Thursday, December 22, 2005

White Ghost Girls, by Alice Greenway

Retrieved from: my local bookshop
0802170188, 2006
Suggested by: the owner
My Ratings: 8 Merit, 7 Interest, 7 Fun

Set in 1967 in Hong Kong, this short novel follows two young teenage girls as they struggle to understand the dangers of world they are living in. Their father is a photographer for Time who lives only when he is in Vietnam taking pictures of the war. Their mother is distant, painting pretty pictures and avoiding thinking of anything bad, a bit of a talisman to keep her husband safe. She doesn't seem to notice, or be able to do anything about the fact that her oldest daughter is rapidly spiraling out of control.

The girls are watched over by a nanny, an amah, who calls them "white ghost girls" (and sometimes "little whores") in Chinese. The younger sister, Kate, is the narrator; she is looking back at this summer from adulthood trying to figure out if there was anything she did that could have been undone or done differently to change the path.

The girls are as different as can be: Kate introverted and quiet, Frankie extroverted and showy.
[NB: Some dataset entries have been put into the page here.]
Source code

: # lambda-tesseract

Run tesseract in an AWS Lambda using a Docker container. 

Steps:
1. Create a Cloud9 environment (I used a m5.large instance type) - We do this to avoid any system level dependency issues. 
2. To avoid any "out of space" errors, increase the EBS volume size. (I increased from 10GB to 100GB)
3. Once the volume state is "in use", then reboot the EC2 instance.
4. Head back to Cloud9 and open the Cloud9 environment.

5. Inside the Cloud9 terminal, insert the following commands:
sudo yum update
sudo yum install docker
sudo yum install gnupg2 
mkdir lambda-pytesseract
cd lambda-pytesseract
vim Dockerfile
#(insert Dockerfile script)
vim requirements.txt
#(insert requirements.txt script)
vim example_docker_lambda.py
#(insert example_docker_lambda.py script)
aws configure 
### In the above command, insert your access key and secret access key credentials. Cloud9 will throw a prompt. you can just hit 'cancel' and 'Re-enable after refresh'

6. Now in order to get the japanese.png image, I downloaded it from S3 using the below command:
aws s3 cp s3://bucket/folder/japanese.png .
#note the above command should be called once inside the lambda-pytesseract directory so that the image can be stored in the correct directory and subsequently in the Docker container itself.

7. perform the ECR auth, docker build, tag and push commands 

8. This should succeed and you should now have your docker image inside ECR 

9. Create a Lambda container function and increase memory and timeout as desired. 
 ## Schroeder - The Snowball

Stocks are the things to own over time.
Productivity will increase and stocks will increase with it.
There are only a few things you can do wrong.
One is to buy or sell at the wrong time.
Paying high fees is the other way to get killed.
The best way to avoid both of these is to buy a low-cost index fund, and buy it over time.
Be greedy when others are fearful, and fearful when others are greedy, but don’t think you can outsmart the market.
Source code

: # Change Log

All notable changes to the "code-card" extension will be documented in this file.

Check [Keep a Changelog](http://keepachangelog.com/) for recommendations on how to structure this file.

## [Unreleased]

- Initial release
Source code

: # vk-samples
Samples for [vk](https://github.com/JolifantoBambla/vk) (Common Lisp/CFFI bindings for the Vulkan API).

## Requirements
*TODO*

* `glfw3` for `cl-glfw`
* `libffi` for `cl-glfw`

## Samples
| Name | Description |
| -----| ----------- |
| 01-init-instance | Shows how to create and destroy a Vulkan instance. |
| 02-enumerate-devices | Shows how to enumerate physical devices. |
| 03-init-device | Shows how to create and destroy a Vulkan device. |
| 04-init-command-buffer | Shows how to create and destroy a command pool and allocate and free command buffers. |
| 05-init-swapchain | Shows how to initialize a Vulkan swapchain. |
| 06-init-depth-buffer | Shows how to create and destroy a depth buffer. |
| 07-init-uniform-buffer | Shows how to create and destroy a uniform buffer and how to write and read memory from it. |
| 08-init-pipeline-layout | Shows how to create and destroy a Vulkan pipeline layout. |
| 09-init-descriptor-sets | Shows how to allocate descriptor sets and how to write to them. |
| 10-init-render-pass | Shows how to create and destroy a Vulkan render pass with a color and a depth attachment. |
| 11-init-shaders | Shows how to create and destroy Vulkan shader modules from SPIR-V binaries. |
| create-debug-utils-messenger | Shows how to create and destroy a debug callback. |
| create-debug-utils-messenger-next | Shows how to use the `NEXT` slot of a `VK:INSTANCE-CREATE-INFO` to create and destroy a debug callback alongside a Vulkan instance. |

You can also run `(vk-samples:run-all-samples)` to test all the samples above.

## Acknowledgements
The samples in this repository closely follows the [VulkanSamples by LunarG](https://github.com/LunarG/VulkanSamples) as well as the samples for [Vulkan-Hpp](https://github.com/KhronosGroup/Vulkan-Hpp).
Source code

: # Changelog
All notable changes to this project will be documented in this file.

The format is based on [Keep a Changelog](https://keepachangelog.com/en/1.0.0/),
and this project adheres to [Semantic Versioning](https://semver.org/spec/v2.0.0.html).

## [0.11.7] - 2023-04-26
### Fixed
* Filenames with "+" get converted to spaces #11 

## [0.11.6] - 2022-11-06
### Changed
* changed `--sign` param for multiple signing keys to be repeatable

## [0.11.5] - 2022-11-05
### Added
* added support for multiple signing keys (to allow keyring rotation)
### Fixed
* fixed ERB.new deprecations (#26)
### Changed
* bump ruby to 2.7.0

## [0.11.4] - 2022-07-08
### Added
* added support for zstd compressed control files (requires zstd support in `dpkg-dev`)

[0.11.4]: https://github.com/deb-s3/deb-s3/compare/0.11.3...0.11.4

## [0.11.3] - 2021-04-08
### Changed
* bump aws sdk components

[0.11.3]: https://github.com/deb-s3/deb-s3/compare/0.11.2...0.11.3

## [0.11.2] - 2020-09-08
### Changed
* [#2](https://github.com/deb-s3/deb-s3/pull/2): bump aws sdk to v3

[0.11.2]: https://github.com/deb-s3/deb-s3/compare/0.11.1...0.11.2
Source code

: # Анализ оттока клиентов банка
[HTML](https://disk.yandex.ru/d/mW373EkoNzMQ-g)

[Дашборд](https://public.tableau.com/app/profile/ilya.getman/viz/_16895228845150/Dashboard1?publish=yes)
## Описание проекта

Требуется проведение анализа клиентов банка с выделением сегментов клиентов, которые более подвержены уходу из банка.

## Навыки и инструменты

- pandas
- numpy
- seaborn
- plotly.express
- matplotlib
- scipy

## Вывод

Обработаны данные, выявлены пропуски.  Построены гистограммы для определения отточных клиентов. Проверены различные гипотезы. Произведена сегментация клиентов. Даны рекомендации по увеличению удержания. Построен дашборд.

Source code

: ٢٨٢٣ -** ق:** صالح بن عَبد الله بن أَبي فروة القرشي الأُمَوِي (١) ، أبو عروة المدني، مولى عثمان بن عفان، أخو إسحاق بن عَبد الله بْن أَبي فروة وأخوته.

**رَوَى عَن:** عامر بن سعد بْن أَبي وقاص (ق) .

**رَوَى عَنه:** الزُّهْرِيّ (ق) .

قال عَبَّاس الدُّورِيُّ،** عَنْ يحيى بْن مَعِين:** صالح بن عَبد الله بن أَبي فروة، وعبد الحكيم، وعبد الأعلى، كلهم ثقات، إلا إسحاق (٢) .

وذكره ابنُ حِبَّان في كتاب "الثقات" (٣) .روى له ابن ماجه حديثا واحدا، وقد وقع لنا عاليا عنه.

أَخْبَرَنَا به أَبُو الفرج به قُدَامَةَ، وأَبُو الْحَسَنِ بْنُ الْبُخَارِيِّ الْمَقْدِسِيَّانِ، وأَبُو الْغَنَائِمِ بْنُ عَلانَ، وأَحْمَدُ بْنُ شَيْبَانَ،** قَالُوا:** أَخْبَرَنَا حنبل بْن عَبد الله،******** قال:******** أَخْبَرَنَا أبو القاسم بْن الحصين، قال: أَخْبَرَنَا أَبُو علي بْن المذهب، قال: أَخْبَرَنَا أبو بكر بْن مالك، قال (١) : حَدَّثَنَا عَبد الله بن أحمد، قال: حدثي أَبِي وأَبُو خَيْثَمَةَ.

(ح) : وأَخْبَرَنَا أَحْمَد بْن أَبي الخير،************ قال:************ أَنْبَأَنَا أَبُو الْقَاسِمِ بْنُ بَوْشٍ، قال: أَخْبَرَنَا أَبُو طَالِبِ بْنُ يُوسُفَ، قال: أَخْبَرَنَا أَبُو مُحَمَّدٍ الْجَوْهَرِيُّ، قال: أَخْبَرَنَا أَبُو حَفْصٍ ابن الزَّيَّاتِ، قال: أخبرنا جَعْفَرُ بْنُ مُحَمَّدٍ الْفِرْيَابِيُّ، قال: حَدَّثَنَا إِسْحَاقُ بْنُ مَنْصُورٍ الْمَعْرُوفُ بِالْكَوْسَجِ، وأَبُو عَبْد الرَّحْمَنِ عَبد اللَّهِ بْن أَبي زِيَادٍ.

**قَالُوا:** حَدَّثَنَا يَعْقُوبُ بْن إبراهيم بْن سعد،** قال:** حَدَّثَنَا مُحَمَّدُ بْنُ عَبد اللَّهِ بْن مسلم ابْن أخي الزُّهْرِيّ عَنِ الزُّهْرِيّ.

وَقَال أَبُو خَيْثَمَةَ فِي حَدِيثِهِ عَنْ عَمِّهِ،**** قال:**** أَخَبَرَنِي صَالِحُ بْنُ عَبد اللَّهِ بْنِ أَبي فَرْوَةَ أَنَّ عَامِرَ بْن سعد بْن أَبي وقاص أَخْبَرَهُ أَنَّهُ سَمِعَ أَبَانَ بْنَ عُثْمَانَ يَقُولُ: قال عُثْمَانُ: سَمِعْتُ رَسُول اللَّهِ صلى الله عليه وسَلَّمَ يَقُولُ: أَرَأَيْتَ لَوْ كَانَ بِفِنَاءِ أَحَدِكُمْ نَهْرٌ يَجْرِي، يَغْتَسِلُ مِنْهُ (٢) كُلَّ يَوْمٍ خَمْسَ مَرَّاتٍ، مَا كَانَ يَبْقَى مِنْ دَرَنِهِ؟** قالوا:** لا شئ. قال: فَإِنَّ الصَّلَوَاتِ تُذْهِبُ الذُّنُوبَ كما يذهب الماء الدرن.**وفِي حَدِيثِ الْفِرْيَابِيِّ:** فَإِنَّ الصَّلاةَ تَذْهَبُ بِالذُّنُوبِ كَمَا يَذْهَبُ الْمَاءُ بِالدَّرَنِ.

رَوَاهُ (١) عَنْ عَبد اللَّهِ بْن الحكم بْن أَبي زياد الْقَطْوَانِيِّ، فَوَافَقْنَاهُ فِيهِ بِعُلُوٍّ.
After a frightening, guilt-inducing event in the marketplace, Frankie begins to desperately cry for more attention from her mother, her sister, anyone who can give it. Mostly, however, she wants her father to love her as much as he loves the war. Kate is stuck trying to cover for Frankie and keep her out of trouble, a thankless and impossible task.

As the story progresses, the atmosphere, never light, becomes more and more claustrophobic until the reader is almost gasping for air along with the characters. A sad, sad book about loss, sisters, and how we can't keep one another from making awful choices.